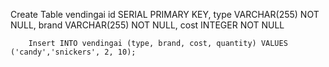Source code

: Create Table vendingai
        id SERIAL PRIMARY KEY,
        type VARCHAR(255) NOT NULL,
        brand VARCHAR(255) NOT NULL,
        cost INTEGER NOT NULL

        Insert INTO vendingai (type, brand, cost, quantity) VALUES ('candy','snickers', 2, 10);
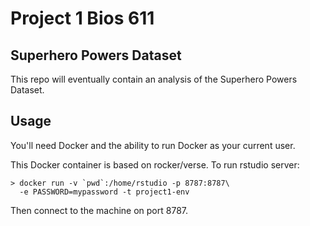 Project 1 Bios 611
==================
Superhero Powers Dataset
------------------------

This repo will eventually contain an analysis of the Superhero Powers Dataset.

Usage
-----

You'll need Docker and the ability to run Docker as your current user.

This Docker container is based on rocker/verse. To run rstudio server:

    > docker run -v `pwd`:/home/rstudio -p 8787:8787\
      -e PASSWORD=mypassword -t project1-env
      
Then connect to the machine on port 8787.
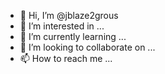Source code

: - 👋 Hi, I’m @jblaze2grous
- 👀 I’m interested in ...
- 🌱 I’m currently learning ...
- 💞️ I’m looking to collaborate on ...
- 📫 How to reach me ...

<!---
jblaze2grous/jblaze2grous is a ✨ special ✨ repository because its `README.md` (this file) appears on your GitHub profile.
You can click the Preview link to take a look at your changes.
--->
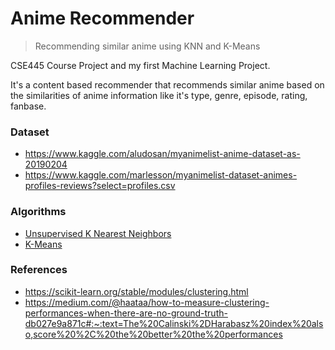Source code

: # Anime Recommender

> Recommending similar anime using KNN and K-Means



CSE445 Course Project and my first Machine Learning Project.

It's a content based recommender that recommends similar anime based on the similarities of anime information like it's type, genre, episode, rating, fanbase.



### Dataset

- https://www.kaggle.com/aludosan/myanimelist-anime-dataset-as-20190204
- https://www.kaggle.com/marlesson/myanimelist-dataset-animes-profiles-reviews?select=profiles.csv



### Algorithms

- [Unsupervised K Nearest Neighbors](https://scikit-learn.org/stable/modules/neighbors.html
  )
- [K-Means](https://scikit-learn.org/stable/modules/generated/sklearn.cluster.KMeans.html
  )



### References

- https://scikit-learn.org/stable/modules/clustering.html
- https://medium.com/@haataa/how-to-measure-clustering-performances-when-there-are-no-ground-truth-db027e9a871c#:~:text=The%20Calinski%2DHarabasz%20index%20also,score%20%2C%20the%20better%20the%20performances
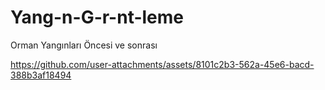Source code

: # Yang-n-G-r-nt-leme
Orman Yangınları Öncesi ve sonrası


https://github.com/user-attachments/assets/8101c2b3-562a-45e6-bacd-388b3af18494

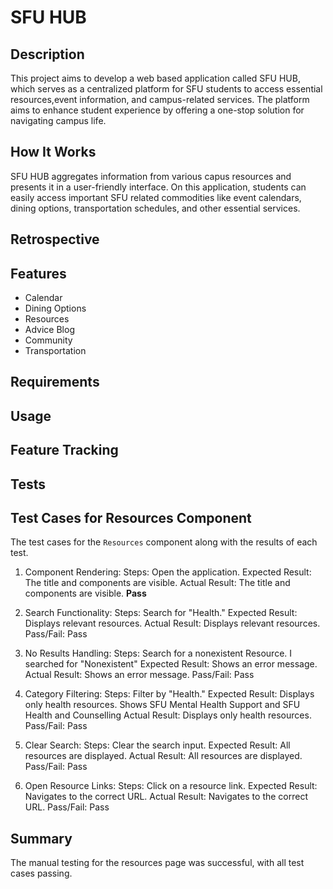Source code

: # SFU HUB
## Description
This project aims to develop a web based application called SFU HUB, which serves as a centralized platform for SFU students to access essential resources,event information, and campus-related services. The platform aims to enhance student experience by offering a one-stop solution for navigating campus life.

## How It Works
SFU HUB aggregates information from various capus resources and presents it in a user-friendly interface. On this application, students can easily access important SFU related commodities like event calendars, dining options, transportation schedules, and other essential services. 

## Retrospective

## Features
- Calendar
- Dining Options
- Resources
- Advice Blog
- Community
- Transportation

## Requirements

## Usage

## Feature Tracking

## Tests

## Test Cases for Resources Component
The test cases for the `Resources` component along with the results of each test.

1. Component Rendering: 
   Steps: Open the application. 
   Expected Result: The title and components are visible. 
   Actual Result: The title and components are visible. 
   **Pass**

2. Search Functionality: 
   Steps: Search for "Health." 
   Expected Result: Displays relevant resources. 
   Actual Result: Displays relevant resources. 
   Pass/Fail: Pass

3. No Results Handling: 
   Steps: Search for a nonexistent Resource. I searched for "Nonexistent"
   Expected Result: Shows an error message. 
   Actual Result: Shows an error message. 
   Pass/Fail: Pass

4. Category Filtering: 
   Steps: Filter by "Health." 
   Expected Result: Displays only health resources. Shows SFU Mental Health Support and SFU Health and Counselling
   Actual Result: Displays only health resources. 
   Pass/Fail: Pass

5. Clear Search: 
   Steps: Clear the search input. 
   Expected Result: All resources are displayed. 
   Actual Result: All resources are displayed. 
   Pass/Fail: Pass

6. Open Resource Links: 
   Steps: Click on a resource link. 
   Expected Result: Navigates to the correct URL. 
   Actual Result: Navigates to the correct URL. 
   Pass/Fail: Pass

## Summary
The manual testing for the resources page was successful, with all test cases passing.

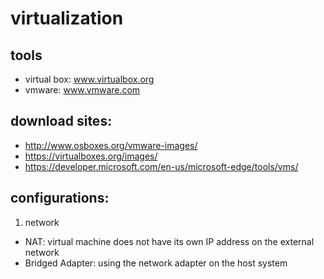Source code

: # virtualization

## tools

* virtual box: www.virtualbox.org
* vmware: www.vmware.com

## download sites:

* http://www.osboxes.org/vmware-images/
* https://virtualboxes.org/images/
* https://developer.microsoft.com/en-us/microsoft-edge/tools/vms/

## configurations:

1. network
  * NAT: virtual machine does not have its own IP address on the external network 
  * Bridged Adapter: using the network adapter on the host system
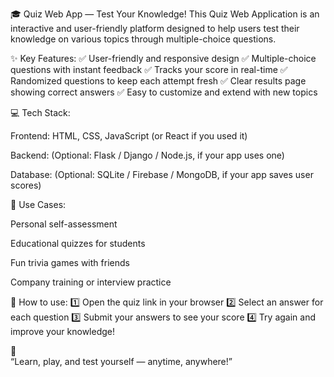 🎓 Quiz Web App — Test Your Knowledge!
This Quiz Web Application is an interactive and user-friendly platform designed to help users test their knowledge on various topics through multiple-choice questions.

✨ Key Features:
✅ User-friendly and responsive design
✅ Multiple-choice questions with instant feedback
✅ Tracks your score in real-time
✅ Randomized questions to keep each attempt fresh
✅ Clear results page showing correct answers
✅ Easy to customize and extend with new topics

💻 Tech Stack:

Frontend: HTML, CSS, JavaScript (or React if you used it)

Backend: (Optional: Flask / Django / Node.js, if your app uses one)

Database: (Optional: SQLite / Firebase / MongoDB, if your app saves user scores)

🎯 Use Cases:

Personal self-assessment

Educational quizzes for students

Fun trivia games with friends

Company training or interview practice

🚀 How to use:
1️⃣ Open the quiz link in your browser
2️⃣ Select an answer for each question
3️⃣ Submit your answers to see your score
4️⃣ Try again and improve your knowledge!

📌  
“Learn, play, and test yourself — anytime, anywhere!”
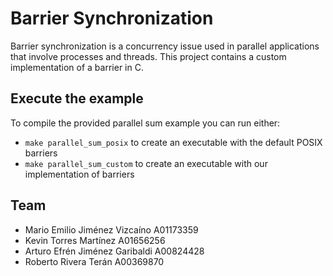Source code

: # Barrier Synchronization

Barrier synchronization is a concurrency issue used in parallel applications that involve processes and threads. This
project contains a custom implementation of a barrier in C.

## Execute the example

To compile the provided parallel sum example you can run either:

- `make parallel_sum_posix` to create an executable with the default POSIX barriers
- `make parallel_sum_custom` to create an executable with our implementation of barriers

## Team

- Mario Emilio Jiménez Vizcaíno A01173359
- Kevin Torres Martínez A01656256
- Arturo Efrén Jiménez Garibaldi A00824428
- Roberto Rivera Terán A00369870
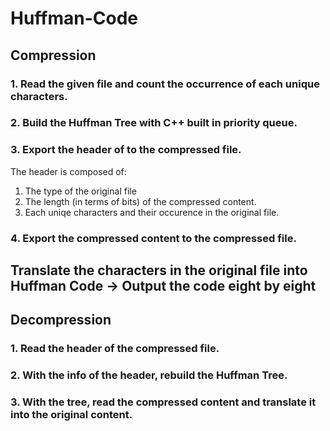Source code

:# Huffman-Code

## Compression
### 1. Read the given file and count the occurrence of each unique characters.

### 2. Build the Huffman Tree with C++ built in priority queue.

### 3. Export the header of to the compressed file.
The header is composed of:
1. The type of the original file
2. The length (in terms of bits) of the compressed content.
3. Each uniqe characters and their occurence in the original file.

### 4. Export the compressed content to the compressed file.

Translate the characters in the original file into Huffman Code
-> Output the code eight by eight
---

## Decompression
### 1. Read the header of the compressed file.

### 2. With the info of the header, rebuild the Huffman Tree.

### 3. With the tree, read the compressed content and translate it into the original content.
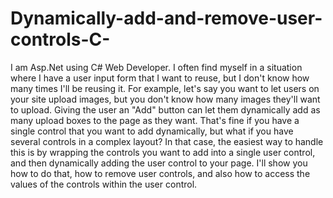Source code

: Dynamically-add-and-remove-user-controls-C-
===========================================

I am Asp.Net using C# Web Developer. I often find myself in a situation where I have a user input form that I want to reuse, but I don't know how many times I'll be reusing it. For example, let's say you want to let users on your site upload images, but you don't know how many images they'll want to upload. Giving the user an "Add" button can let them dynamically add as many upload boxes to the page as they want.  That's fine if you have a single control that you want to add dynamically, but what if you have several controls in a complex layout? In that case, the easiest way to handle this is by wrapping the controls you want to add into a single user control, and then dynamically adding the user control to your page. I'll show you how to do that, how to remove user controls, and also how to access the values of the controls within the user control.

########

WHAT TO PRODUCE
From the listing above, the lines starting with the one that has "3. Each uniqe" and running through the one that has "### 2. With" should be copied exactly, ends included.

RESULT
3. Each uniqe characters and their occurence in the original file.

### 4. Export the compressed content to the compressed file.

Translate the characters in the original file into Huffman Code
-> Output the code eight by eight
---

## Decompression
### 1. Read the header of the compressed file.

### 2. With the info of the header, rebuild the Huffman Tree.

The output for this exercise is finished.